An endocrinologist at the Royal Melbourne Hospital (RMH) is leading an Australian-first trial that looks at whether an insulin nasal spray, coupled with an injection, is effective in slowing down the immune attack that causes type 1 diabetes.
The IAA or ‘Abatacept combined with nasal insulin in recently-diagnosed type 1 diabetes’ trial, being led by the Australasian Type 1 Diabetes Collaborative (ATIC), is now recruiting participants to their trial sites in Melbourne, Perth, Adelaide, Brisbane and Sydney.
The RMH endocrinologist Associate Professor John Wentworth is lead investigator for ATIC and the primary investigator in the research that led to the IAA study. John and his team were able to identify two different therapies that interact with the body’s immune system in different ways. If this dual intervention approach proves effective, it could delay the need for insulin injections.
“It’s tremendously exciting to see this particular trial come to fruition in Australia,” John said.
“Combination immunotherapy trials are not all that common; the IAA trial is one of just a few that are on offer globally.”
The two specific therapies John and his team and looking at in this trial is the combination of Abatacept and nasal insulin.

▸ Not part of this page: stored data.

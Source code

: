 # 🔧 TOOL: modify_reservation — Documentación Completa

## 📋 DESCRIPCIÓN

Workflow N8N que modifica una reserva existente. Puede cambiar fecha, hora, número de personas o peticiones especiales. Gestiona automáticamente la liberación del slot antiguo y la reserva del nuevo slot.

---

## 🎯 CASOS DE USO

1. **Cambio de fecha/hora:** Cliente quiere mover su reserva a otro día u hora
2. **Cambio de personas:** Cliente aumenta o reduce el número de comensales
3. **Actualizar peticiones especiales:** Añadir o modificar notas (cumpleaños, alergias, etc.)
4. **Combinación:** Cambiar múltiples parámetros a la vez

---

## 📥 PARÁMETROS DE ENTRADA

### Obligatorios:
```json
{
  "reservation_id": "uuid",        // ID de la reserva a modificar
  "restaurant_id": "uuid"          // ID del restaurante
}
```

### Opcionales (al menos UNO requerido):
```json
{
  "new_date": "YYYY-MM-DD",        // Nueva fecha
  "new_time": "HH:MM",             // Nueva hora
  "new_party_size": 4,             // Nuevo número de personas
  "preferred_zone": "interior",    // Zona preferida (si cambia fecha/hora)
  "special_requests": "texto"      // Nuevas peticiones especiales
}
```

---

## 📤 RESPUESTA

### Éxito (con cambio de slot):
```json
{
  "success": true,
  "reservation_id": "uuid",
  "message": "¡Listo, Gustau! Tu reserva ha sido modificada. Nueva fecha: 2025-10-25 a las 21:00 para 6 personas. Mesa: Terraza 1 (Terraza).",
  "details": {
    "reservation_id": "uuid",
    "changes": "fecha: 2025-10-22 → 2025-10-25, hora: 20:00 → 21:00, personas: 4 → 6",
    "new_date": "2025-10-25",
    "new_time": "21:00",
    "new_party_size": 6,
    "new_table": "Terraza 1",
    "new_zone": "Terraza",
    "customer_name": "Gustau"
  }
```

Abatacept is a drug that is currently used to treat other autoimmune diseases, like rheumatoid arthritis. It is known as a modified antibody, and its key role in the trial is to interfere with a type of immune cell called T cells, to disrupt the body’s immune response. Given as an injection under the skin, previous trials have shown it to be safe and effective in maintaining pancreas function shortly after type 1 diagnosis.
Nasal insulin, unlike injected insulin, does not affect blood sugar levels. When given through the nose, it teaches the immune system in the nasal passageways to generate immune cells whose job it is to regulate the immune response. These cells then travel to the pancreas to help turn off the immune attack that causes type 1 diabetes.
Trial participants will receive abatacept in combination with either nasal insulin or placebo over a 48-week period. They will be required to attend their local trial centre 16 times over two years, with most visits lasting less than one hour.
“ATIC was set up as a result of the advocacy of the type 1 community in Australia,” said John.
“We’re hoping they are able to help us spread the word to help us make this trial a success, and to help decrease the burden of living with type 1 diabetes for those diagnosed in the future.”
Individuals aged 6 to 21, who are within 100 days of their type 1 diabetes diagnosis can apply for the IAA trial.